Veniamo alla parte più succosa della biografia, quella sul capitolo «tradimento». E qui emerge la principale fonte di Mezrich, il co-inventore di FaceSmash (alias Facebook) Eduardo Saverin. Quest’ultimo, uno dei creatori del primo sito thefacebook.com, è stato poi fatto fuori dalla società e, secondo il libro, messo a tacere probabilmente con un lauto compenso (Saverin a fatto causa al gruppo ma poi l’ha ritirata improvvisamente...). La nota stonata, oltre a quella di servirsi di un fonte non certo imparziale come Saverin, è soprattutto un’altra: l’autore non ha mai sentito direttamente Zuckerberg, mai, anche se stava scrivendo una biografia di 227 pagine su di lui. La reporter Caroline McCarthy, che ha letto in anteprima una copia del libro, lo stronca senza pietà: «Non è né una analisi ficcante né una rivelazione choc delle origini di Facebook. E non è nemmeno grande letteratura. Mezrich lavora per lo più con fonti di seconda mano». Molti episodi non tornano. Il famoso pranzo a base di koala, per esempio, è stato smentito: nessuno dei dirigenti della Sun Microsystems all’epoca possedeva uno yacht del genere descritto dal libro. Un altro scivolone. In una scena, collocata nel 2004, un personaggio si lamenta del sito di gossip valleywag, che però è nato due anni dopo. Altre e numerose imprecisioni qua e là, ma l’editore ha messo le mani avanti presentando il libro così: non è un reportage, ma un gran divertimento (big juicy fun). L’unico entusiasta è Kevin Spacey, che lo produrrà per Hollywood. L’attore ha anche rilasciato un commento in esclusiva per Amazon.com: «Accidental Billionaires è un perfetto abbinamento tra soggetto e autore. È un puro divertimento, e Hollywood se n’è accorta. Se il mio film sarà all’altezza del libro, sarà un successo».

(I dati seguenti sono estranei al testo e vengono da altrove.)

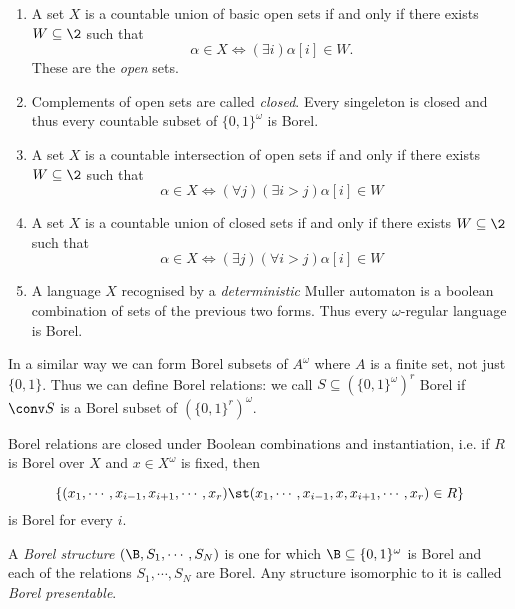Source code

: \begin{example}
\begin{enumerate}
 \item A set $X$ is a  countable union of basic open sets if and only if there exists $W \subseteq \2$ such that
\[
 \alpha \in X \iff (\exists i) \alpha[i] \in W.
\]
These are the {\em open} sets. 

\item Complements of open sets are called {\em closed}.  Every singeleton is closed and thus
every countable subset of $\{0,1\}^\omega$ is Borel.

\item A set $X$ is a countable intersection of open sets if and only if there exists $W \subseteq \2$ such that
\[
\alpha \in X \iff (\forall j) (\exists i > j)\alpha[i] \in W
\]

\item A set $X$ is a countable union of closed sets if and only if there exists $W \subseteq \2$ such that
\[
\alpha \in X \iff (\exists j) (\forall i > j) \alpha[i] \in W
\]
 
\item A language $X$ recognised by a {\em deterministic} Muller automaton is a boolean combination of sets of the previous two forms. Thus 
every $\omega$-regular language is Borel.
\end{enumerate}
\end{example}

In a similar way we can form Borel subsets of $A^\omega$ where $A$ is a finite set, not just $\{0,1\}$.
Thus we can define Borel relations: we call $S \subseteq (\{0,1\}^\omega)^r$ Borel if $\conv S$ is a Borel subset of $(\{0,1\}^r)^\omega$.

\begin{lemma} \label{AS:lem:Borelclosure}
Borel relations are closed under Boolean combinations and instantiation, i.e. if $R$ is Borel over $X$ and $x \in X^\omega$ is fixed, then

\[
\{(x_1,\cdots,x_{i-1},x_{i+1},\cdots,x_r) \st (x_1,\cdots,x_{i-1},x,x_{i+1},\cdots,x_r) \in R\}
\]
 is Borel for every $i$.
\end{lemma}

\begin{definition} \label{AS:dfn:bap}
A {\em Borel structure} $(\B,S_1,\cdots,S_N)$ is one for which $\B \subseteq \{0,1\}^\omega$ is Borel 
and each of the relations $S_1,\cdots, S_N$ are Borel. Any structure isomorphic to it is called {\em Borel presentable}.
\end{definition}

Un «gran divertimento» che però esce nella categoria non-fiction, cioè saggistica, come il precedente bestseller di Mezrich, Bringing Down the House: The Inside Story of Six MIT Students Who Took Vegas

for Millions (2002). Altra storia di dollari e sesso, altro libro che è diventato un film. Poi però il Boston Globe scoprì che l’inchiesta era per metà fuffa. Chissà non succeda anche con le folli notti di Mark Zuckerberg.